This is particularly interesting in a Scripted Components (pdf) system that combines a relatively slow but flexible interactive scripting language with fast, optimized components. The question is whether you can actually combine the flexibility of the scripting language while reaping the benefits of the fast components, rather than having to dive into adapting and optimizing the components for each use case, or just getting slow performance despite the fast components. My hunch was that the streaming approach I have been using for a while now and that worked really well for JSON and Objective-C would also do well in this more challenging setting.

Spoiler alert: it did!

The benchmark

The benchmark was a slightly modified version of the script that serves as a tasks backend. Like said sample script it also creates a tasks database and inserts some example rows. Instead of inserting two rows, it inserts 10 million. Or a hundred million.


#!env stsh
#-taskbench:dbref
#

class Task {
	var  id.
	var  done.
	var  title.
	-description { "". }
	+sqlForCreate {
		'( [id] INTEGER PRIMARY KEY, [title] VARCHAR(220) NOT NULL, [done] INTEGER );'.
	}
}.

scheme todo : MPWAbstractStore {
	var db.
	var tasksTable.
	-initWithRef:ref {
		this:db := (MPWStreamQLite alloc initWithPath:ref path).
		this:tasksTable :=  #MPWSQLTable{ #db: this:db , #tableClass: Task, #name: 'tasks'  }.
		this:db open.
		self.
	}
	-createTable {
		this:tasksTable create.
	    this:tasksTable := this:db tables at:'tasks'.
        this:tasksTable createEncoderMethodForClass: Task.
	}
	-createTaskListToInsert:log10ofSize {
		baseList ← #( #Task{  #title: 'Clean Room', #done: false }, #Task{  #title: 'Check Twitter', #done: true } ).
		...replicate ...
		taskList.
	}
	-insertTasks {
	    taskList := self createTaskListToInsert:6.
		1 to:10 do: {
			this:tasksTable insert:taskList.
		}.
	}
}.
todo := todo alloc initWithRef:dbref.
todo createTable.
todo insertTasks.

(I have removed the body of the method that replicates the 2 tasks into the list of millions of tasks we need to insert. It was bulky and not relevant.)

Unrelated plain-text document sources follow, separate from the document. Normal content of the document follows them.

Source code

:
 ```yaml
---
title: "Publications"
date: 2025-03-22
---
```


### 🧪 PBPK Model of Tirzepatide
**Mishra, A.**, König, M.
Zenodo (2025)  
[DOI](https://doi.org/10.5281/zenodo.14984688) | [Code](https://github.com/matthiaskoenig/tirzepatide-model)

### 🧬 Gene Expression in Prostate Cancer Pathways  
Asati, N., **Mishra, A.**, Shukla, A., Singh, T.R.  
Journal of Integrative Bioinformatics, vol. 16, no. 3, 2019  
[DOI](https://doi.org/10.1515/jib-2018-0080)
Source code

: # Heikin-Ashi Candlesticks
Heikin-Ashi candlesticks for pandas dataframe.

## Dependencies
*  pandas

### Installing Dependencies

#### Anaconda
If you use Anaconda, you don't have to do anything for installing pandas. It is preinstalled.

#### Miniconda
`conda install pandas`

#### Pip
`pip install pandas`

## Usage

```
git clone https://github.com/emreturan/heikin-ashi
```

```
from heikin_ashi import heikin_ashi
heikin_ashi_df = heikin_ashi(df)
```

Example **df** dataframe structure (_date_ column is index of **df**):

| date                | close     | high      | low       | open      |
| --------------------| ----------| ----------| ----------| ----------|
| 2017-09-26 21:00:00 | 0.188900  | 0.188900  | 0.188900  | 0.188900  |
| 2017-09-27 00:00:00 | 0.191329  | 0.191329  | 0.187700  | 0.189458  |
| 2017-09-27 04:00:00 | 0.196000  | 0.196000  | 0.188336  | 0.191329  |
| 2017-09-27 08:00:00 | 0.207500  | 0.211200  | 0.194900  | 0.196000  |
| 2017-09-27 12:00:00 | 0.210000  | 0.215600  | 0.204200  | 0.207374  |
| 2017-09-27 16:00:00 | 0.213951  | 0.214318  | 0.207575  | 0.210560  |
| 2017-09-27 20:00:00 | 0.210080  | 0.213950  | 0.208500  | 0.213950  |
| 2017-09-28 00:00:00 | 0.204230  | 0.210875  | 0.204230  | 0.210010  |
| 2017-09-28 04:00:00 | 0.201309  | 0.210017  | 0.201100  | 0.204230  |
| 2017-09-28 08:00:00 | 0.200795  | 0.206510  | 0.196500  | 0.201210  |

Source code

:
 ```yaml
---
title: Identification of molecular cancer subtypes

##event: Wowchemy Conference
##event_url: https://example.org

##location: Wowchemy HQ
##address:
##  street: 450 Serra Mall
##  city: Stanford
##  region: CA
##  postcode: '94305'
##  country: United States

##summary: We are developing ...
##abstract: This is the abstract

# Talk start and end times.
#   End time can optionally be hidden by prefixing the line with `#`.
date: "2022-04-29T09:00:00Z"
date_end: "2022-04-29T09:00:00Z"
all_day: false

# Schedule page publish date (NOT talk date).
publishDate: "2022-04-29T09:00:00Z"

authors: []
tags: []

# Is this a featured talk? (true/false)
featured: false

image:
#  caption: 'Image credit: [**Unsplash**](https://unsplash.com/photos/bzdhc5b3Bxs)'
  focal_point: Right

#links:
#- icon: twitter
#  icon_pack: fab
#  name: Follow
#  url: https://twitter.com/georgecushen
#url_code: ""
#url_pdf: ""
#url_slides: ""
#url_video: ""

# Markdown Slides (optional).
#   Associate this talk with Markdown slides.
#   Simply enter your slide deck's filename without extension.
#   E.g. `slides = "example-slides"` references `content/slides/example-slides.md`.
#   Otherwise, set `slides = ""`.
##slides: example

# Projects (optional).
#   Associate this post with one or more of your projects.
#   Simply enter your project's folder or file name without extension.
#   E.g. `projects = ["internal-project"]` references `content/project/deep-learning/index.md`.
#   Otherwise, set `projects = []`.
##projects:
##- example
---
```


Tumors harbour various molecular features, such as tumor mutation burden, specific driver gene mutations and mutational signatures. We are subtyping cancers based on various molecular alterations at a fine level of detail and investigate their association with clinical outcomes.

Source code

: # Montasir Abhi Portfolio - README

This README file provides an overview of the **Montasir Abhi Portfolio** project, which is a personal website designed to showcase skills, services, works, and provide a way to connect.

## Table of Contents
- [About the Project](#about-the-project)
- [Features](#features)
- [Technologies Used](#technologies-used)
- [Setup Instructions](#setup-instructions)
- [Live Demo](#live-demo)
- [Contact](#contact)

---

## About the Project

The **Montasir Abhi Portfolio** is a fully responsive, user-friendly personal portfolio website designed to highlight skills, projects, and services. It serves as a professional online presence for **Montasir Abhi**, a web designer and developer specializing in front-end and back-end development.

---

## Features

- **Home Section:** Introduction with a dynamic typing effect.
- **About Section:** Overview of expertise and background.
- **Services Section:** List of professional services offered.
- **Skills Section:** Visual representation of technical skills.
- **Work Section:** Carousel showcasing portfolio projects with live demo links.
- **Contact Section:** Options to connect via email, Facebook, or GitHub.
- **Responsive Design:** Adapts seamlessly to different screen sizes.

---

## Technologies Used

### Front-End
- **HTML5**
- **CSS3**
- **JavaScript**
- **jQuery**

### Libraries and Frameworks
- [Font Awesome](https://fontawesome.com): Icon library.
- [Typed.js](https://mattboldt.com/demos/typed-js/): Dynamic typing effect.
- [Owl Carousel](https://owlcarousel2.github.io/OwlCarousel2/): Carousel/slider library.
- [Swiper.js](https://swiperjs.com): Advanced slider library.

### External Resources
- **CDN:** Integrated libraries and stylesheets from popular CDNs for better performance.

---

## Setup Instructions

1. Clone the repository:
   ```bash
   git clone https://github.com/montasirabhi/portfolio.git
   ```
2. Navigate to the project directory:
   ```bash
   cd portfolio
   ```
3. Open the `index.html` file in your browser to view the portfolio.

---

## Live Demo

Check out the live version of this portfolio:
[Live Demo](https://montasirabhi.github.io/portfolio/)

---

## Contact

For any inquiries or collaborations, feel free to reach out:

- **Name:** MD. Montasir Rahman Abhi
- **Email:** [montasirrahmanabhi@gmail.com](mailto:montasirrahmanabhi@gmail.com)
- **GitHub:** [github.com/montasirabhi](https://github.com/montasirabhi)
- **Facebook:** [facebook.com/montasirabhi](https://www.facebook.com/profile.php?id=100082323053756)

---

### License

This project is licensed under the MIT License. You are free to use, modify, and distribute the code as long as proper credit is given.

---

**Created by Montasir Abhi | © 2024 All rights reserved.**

In this sample we define the Task class and use that to create the SQL Table. We could also have simply created the table and generated a Tasks class from that.

Anyway, running this script yields the following result.


> time ./taskbench-sqlite.st /tmp/tasks1.db 
./taskbench-sqlite.st /tmp/tasks1.db  4.07s user 0.20s system 98% cpu 4.328 total
> ls -al  /tmp/tasks1.db* 
-rw-r--r--  1 marcel  wheel   214M Jul 24 20:11 /tmp/tasks1.db
> sqlite3 /tmp/tasks1.db 'select count(id) from tasks;' 
10000000

So we inserted 10M rows in 4.328 seconds, yielding several hundred megabytes of SQLite data. This would be 138M rows had we let it run for a minute. Nice. For comparison, the original article's numbers were 11M rows/minute for CPython, 40M rows/minute for PyPy and 181M rows/minute for Rust, though on a slower Intel MacBook Pro whereas I was running this on an M1 Air. I compiled and ran the Rust version on my M1 Air and it did 100M rows in 21 seconds, so just a smidgen over twice as fast as my Objective-S script, though with a simpler schema (CHAR(6) instead of VARCHAR(220)) and less data (1.5GB vs. 2.1GB for 100M rows).

Getting SQLite fast

The initial version of the script was far, far slower, and at first it was, er, "sub-optimal" use of SQLite that was the main culprit, mostly inserting every row by itself without batching. When SQLite sees an INSERT (or an UPDATE for that matter) that is not contained in a transaction, it will automatically wrap that INSERT inside a generated transaction and commit that transaction after the INSERT is processed. Since SQLite is very fastidious about ensuring that transactions get to disk atomically, this is slow. Very slow.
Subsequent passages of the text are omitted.